**WHAT YOU SHOULD DO:**
Print the data that follows again, keeping every line exact.

**PROVIDED ENTRIES:**
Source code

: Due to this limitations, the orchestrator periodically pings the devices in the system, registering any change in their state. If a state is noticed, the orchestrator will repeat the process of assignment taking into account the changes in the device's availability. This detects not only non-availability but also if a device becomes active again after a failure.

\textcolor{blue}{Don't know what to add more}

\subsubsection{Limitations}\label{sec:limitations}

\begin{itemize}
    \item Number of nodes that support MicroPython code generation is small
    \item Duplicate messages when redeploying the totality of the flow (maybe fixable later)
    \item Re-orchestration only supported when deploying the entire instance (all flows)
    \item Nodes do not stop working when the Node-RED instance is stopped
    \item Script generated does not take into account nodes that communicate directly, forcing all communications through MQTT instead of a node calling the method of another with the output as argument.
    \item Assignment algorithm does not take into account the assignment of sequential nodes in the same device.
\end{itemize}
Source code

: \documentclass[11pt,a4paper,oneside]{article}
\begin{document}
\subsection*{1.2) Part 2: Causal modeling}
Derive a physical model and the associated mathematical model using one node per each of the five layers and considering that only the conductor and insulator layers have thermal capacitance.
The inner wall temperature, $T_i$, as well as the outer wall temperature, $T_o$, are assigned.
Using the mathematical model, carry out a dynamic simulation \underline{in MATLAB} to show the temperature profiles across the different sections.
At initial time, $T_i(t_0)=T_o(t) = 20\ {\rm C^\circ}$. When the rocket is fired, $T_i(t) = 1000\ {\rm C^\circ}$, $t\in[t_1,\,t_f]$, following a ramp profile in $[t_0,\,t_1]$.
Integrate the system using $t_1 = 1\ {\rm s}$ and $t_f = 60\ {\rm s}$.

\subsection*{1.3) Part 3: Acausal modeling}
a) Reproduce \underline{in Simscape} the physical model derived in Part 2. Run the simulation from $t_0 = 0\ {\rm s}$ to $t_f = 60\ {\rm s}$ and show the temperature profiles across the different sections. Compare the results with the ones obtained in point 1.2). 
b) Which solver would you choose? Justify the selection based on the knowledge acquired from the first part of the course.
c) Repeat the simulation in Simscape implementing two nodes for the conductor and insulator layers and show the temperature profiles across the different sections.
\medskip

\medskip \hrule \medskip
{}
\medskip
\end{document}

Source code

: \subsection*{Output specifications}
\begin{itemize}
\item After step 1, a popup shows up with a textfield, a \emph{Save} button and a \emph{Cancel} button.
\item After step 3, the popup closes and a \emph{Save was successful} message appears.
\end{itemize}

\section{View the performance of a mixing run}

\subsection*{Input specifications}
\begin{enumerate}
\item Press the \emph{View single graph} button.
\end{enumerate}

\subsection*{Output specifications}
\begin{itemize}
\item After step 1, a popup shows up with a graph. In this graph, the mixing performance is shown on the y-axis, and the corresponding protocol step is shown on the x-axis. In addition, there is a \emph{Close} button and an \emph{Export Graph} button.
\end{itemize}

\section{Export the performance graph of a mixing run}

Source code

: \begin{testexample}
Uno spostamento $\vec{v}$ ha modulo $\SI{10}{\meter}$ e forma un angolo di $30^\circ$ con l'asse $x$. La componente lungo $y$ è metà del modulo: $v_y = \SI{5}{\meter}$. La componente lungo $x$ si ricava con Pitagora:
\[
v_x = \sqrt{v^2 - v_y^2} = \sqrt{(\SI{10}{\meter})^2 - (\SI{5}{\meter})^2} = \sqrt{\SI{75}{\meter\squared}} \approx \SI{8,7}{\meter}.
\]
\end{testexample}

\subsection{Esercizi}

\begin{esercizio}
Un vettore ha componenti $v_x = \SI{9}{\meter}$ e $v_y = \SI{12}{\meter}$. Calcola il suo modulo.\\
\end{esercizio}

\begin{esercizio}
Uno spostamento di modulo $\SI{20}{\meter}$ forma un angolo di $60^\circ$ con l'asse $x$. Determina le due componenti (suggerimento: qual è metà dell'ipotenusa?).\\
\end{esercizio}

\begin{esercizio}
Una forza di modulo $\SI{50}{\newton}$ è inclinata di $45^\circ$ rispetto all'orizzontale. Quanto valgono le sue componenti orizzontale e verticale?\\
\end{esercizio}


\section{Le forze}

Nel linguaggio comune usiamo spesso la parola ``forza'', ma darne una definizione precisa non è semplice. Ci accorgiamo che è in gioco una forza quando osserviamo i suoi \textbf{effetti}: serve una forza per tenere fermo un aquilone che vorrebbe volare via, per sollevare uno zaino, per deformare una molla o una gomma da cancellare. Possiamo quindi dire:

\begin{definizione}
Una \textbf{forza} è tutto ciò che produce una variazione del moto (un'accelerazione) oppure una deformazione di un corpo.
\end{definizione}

**WRITTEN ANSWER:**
Source code

: Due to this limitations, the orchestrator periodically pings the devices in the system, registering any change in their state. If a state is noticed, the orchestrator will repeat the process of assignment taking into account the changes in the device's availability. This detects not only non-availability but also if a device becomes active again after a failure.

\textcolor{blue}{Don't know what to add more}

\subsubsection{Limitations}\label{sec:limitations}

\begin{itemize}
    \item Number of nodes that support MicroPython code generation is small
    \item Duplicate messages when redeploying the totality of the flow (maybe fixable later)
    \item Re-orchestration only supported when deploying the entire instance (all flows)
    \item Nodes do not stop working when the Node-RED instance is stopped
    \item Script generated does not take into account nodes that communicate directly, forcing all communications through MQTT instead of a node calling the method of another with the output as argument.
    \item Assignment algorithm does not take into account the assignment of sequential nodes in the same device.
\end{itemize}
Source code

: \documentclass[11pt,a4paper,oneside]{article}
\begin{document}
\subsection*{1.2) Part 2: Causal modeling}
Derive a physical model and the associated mathematical model using one node per each of the five layers and considering that only the conductor and insulator layers have thermal capacitance.
The inner wall temperature, $T_i$, as well as the outer wall temperature, $T_o$, are assigned.
Using the mathematical model, carry out a dynamic simulation \underline{in MATLAB} to show the temperature profiles across the different sections.
At initial time, $T_i(t_0)=T_o(t) = 20\ {\rm C^\circ}$. When the rocket is fired, $T_i(t) = 1000\ {\rm C^\circ}$, $t\in[t_1,\,t_f]$, following a ramp profile in $[t_0,\,t_1]$.
Integrate the system using $t_1 = 1\ {\rm s}$ and $t_f = 60\ {\rm s}$.

\subsection*{1.3) Part 3: Acausal modeling}
a) Reproduce \underline{in Simscape} the physical model derived in Part 2. Run the simulation from $t_0 = 0\ {\rm s}$ to $t_f = 60\ {\rm s}$ and show the temperature profiles across the different sections. Compare the results with the ones obtained in point 1.2). 
b) Which solver would you choose? Justify the selection based on the knowledge acquired from the first part of the course.
c) Repeat the simulation in Simscape implementing two nodes for the conductor and insulator layers and show the temperature profiles across the different sections.
\medskip

\medskip \hrule \medskip
{}
\medskip
\end{document}

Source code

: \subsection*{Output specifications}
\begin{itemize}
\item After step 1, a popup shows up with a textfield, a \emph{Save} button and a \emph{Cancel} button.
\item After step 3, the popup closes and a \emph{Save was successful} message appears.
\end{itemize}

\section{View the performance of a mixing run}

\subsection*{Input specifications}
\begin{enumerate}
\item Press the \emph{View single graph} button.
\end{enumerate}

\subsection*{Output specifications}
\begin{itemize}
\item After step 1, a popup shows up with a graph. In this graph, the mixing performance is shown on the y-axis, and the corresponding protocol step is shown on the x-axis. In addition, there is a \emph{Close} button and an \emph{Export Graph} button.
\end{itemize}

\section{Export the performance graph of a mixing run}

Source code

: \begin{testexample}
Uno spostamento $\vec{v}$ ha modulo $\SI{10}{\meter}$ e forma un angolo di $30^\circ$ con l'asse $x$. La componente lungo $y$ è metà del modulo: $v_y = \SI{5}{\meter}$. La componente lungo $x$ si ricava con Pitagora:
\[
v_x = \sqrt{v^2 - v_y^2} = \sqrt{(\SI{10}{\meter})^2 - (\SI{5}{\meter})^2} = \sqrt{\SI{75}{\meter\squared}} \approx \SI{8,7}{\meter}.
\]
\end{testexample}

\subsection{Esercizi}

\begin{esercizio}
Un vettore ha componenti $v_x = \SI{9}{\meter}$ e $v_y = \SI{12}{\meter}$. Calcola il suo modulo.\\
\end{esercizio}

\begin{esercizio}
Uno spostamento di modulo $\SI{20}{\meter}$ forma un angolo di $60^\circ$ con l'asse $x$. Determina le due componenti (suggerimento: qual è metà dell'ipotenusa?).\\
\end{esercizio}

\begin{esercizio}
Una forza di modulo $\SI{50}{\newton}$ è inclinata di $45^\circ$ rispetto all'orizzontale. Quanto valgono le sue componenti orizzontale e verticale?\\
\end{esercizio}


\section{Le forze}

Nel linguaggio comune usiamo spesso la parola ``forza'', ma darne una definizione precisa non è semplice. Ci accorgiamo che è in gioco una forza quando osserviamo i suoi \textbf{effetti}: serve una forza per tenere fermo un aquilone che vorrebbe volare via, per sollevare uno zaino, per deformare una molla o una gomma da cancellare. Possiamo quindi dire:

\begin{definizione}
Una \textbf{forza} è tutto ciò che produce una variazione del moto (un'accelerazione) oppure una deformazione di un corpo.
\end{definizione}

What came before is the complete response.